January 20, 1999
 
 
 

                   New York Life Decides to Remain
                   A Mutual Insurer, Bucking Trend

                   By DEBORAH LOHSE
                   Staff Reporter of THE WALL STREET JOURNAL

                   NEW YORK -- New York Life Insurance Co., bucking a trend among
                   policyholder-owned "mutual" life insurance companies, has decided not to
                   become a publicly traded company.

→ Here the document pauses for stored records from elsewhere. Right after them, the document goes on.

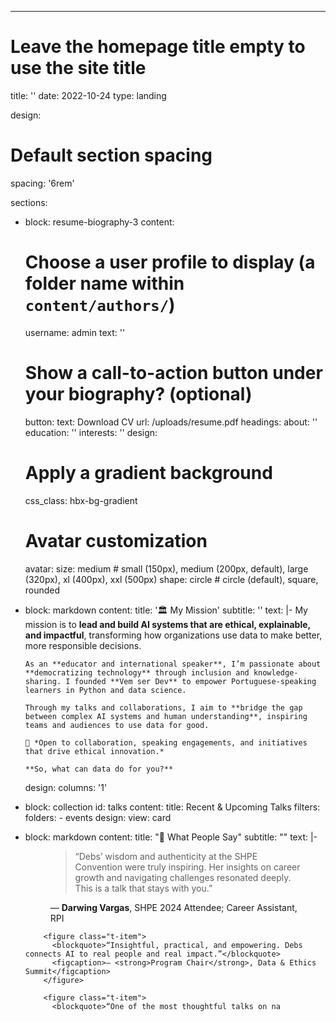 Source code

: ---
# Leave the homepage title empty to use the site title
title: ''
date: 2022-10-24
type: landing

design:
  # Default section spacing
  spacing: '6rem'

sections:
  - block: resume-biography-3
    content:
      # Choose a user profile to display (a folder name within `content/authors/`)
      username: admin
      text: ''
      # Show a call-to-action button under your biography? (optional)
      button:
        text: Download CV
        url: /uploads/resume.pdf
      headings:
        about: ''
        education: ''
        interests: ''
    design:
      # Apply a gradient background
      css_class: hbx-bg-gradient
      # Avatar customization
      avatar:
        size: medium   # small (150px), medium (200px, default), large (320px), xl (400px), xxl (500px)
        shape: circle  # circle (default), square, rounded

  - block: markdown
    content:
      title: '🏛️ My Mission'
      subtitle: ''
      text: |-
        My mission is to **lead and build AI systems that are ethical, explainable, and impactful**, transforming how organizations use data to make better, more responsible decisions.  

        As an **educator and international speaker**, I’m passionate about **democratizing technology** through inclusion and knowledge-sharing. I founded **Vem ser Dev** to empower Portuguese-speaking learners in Python and data science.

        Through my talks and collaborations, I aim to **bridge the gap between complex AI systems and human understanding**, inspiring teams and audiences to use data for good.  

        📩 *Open to collaboration, speaking engagements, and initiatives that drive ethical innovation.*  

        **So, what can data do for you?**
    design:
      columns: '1'

  - block: collection
    id: talks
    content:
      title: Recent & Upcoming Talks
      filters:
        folders:
          - events
    design:
      view: card

  - block: markdown
    content:
      title: "💬 What People Say"
      subtitle: ""
      text: |-
        <div class="t-rotator" role="region" aria-label="Testimonials">
          <div class="t-track">
            <figure class="t-item">
              <blockquote>“Debs’ wisdom and authenticity at the SHPE Convention were truly inspiring. Her insights on career growth and navigating challenges resonated deeply. This is a talk that stays with you.”</blockquote>
              <figcaption>— <strong>Darwing Vargas</strong>, SHPE 2024 Attendee; Career Assistant, RPI</figcaption>
            </figure>

            <figure class="t-item">
              <blockquote>“Insightful, practical, and empowering. Debs connects AI to real people and real impact.”</blockquote>
              <figcaption>— <strong>Program Chair</strong>, Data & Ethics Summit</figcaption>
            </figure>

            <figure class="t-item">
              <blockquote>“One of the most thoughtful talks on na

                   New York Life, the fourth-largest life insurer in terms of assets, is
                   expected to announce Wednesday that its 16-member board voted
                   unanimously Monday to remain a mutual insurer. Sy Sternberg, New York
                   Life's chairman, said the main reason for staying put was "the fact that our
                   culture is built on mutuality," or ownership solely by policyholders, and, as
                   a result, New York Life has "an identity and a level of differentiation" from
                   other insurers.

                                     The decision stands in stark contrast to those of
                                     many other large mutual insurers, including
                                     Metropolitan Life Insurance Co., John Hancock
                                     Mutual Life Insurance Co., and Prudential
                                     Insurance Co. of America. These companies have
                                     announced plans to "demutualize," a cumbersome
                                     process of converting to ownership by outside
                                     shareholders that includes giving shares to
                                     policyholders.

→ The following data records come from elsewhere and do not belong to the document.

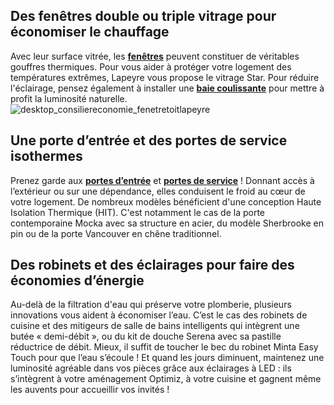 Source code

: ## Des fenêtres double ou triple vitrage pour économiser le chauffage
Avec leur surface vitrée, les [**fenêtres**](/fenetres-CCU0003) peuvent constituer de véritables gouffres thermiques. Pour vous aider à protéger votre logement des températures extrêmes, Lapeyre vous propose le vitrage Star.
Pour réduire l'éclairage, pensez également à installer une [**baie coulissante**](/fenetres-CCU0003/baies-coulissantes-CCN0038) pour mettre à profit la luminosité naturelle.
![desktop_consiliereconomie_fenetretoitlapeyre](//statics.lapeyre.fr/img/contrib/2bdd4da30020d2b6/desktop_consiliereconomie_fenetretoitlapeyre.jpg)
##
## Une porte d’entrée et des portes de service isothermes
Prenez garde aux [**portes d’entrée**](/portes-CCU0004/portes-entree-CCN0051) et [**portes de service**](/portes-CCU0004/portes-service-cave-CCN0177) ! Donnant accès à l’extérieur ou sur une dépendance, elles conduisent le froid au cœur de votre logement.
De nombreux modèles bénéficient d'une conception Haute Isolation Thermique (HIT). C'est notamment le cas de la porte contemporaine Mocka avec sa structure en acier, du modèle Sherbrooke en pin ou de la porte Vancouver en chêne traditionnel.
## Des robinets et des éclairages pour faire des économies d’énergie
Au-delà de la filtration d'eau qui préserve votre plomberie, plusieurs innovations vous aident à économiser l’eau. C’est le cas des robinets de cuisine et des mitigeurs de salle de bains intelligents qui intègrent une butée « demi-débit », ou du kit de douche Serena avec sa pastille réductrice de débit. Mieux, il suffit de toucher le bec du robinet Minta Easy Touch pour que l’eau s’écoule !
Et quand les jours diminuent, maintenez une luminosité agréable dans vos pièces grâce aux éclairages à LED : ils s’intègrent à votre aménagement Optimiz, à votre cuisine et gagnent même les auvents pour accueillir vos invités !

                                     Some analysts had already predicted that New
                                     York Life, with $18.9 billion in revenue and $84.5
                                     billion in assets in 1997, would resist going public.
                   Robert Riegel, an analyst with Moody's Investors Service Inc., said New
                   York Life has "harped" on mutuality "being core to the company a lot more
                   than Met, Pru or Hancock." He noted, New York Life unsuccessfully
                   lobbied hard in New York's state legislature for a bill that would have
                   allowed the company to maintain many aspects of its mutuality under a
                   hybrid structure known as a mutual-holding company.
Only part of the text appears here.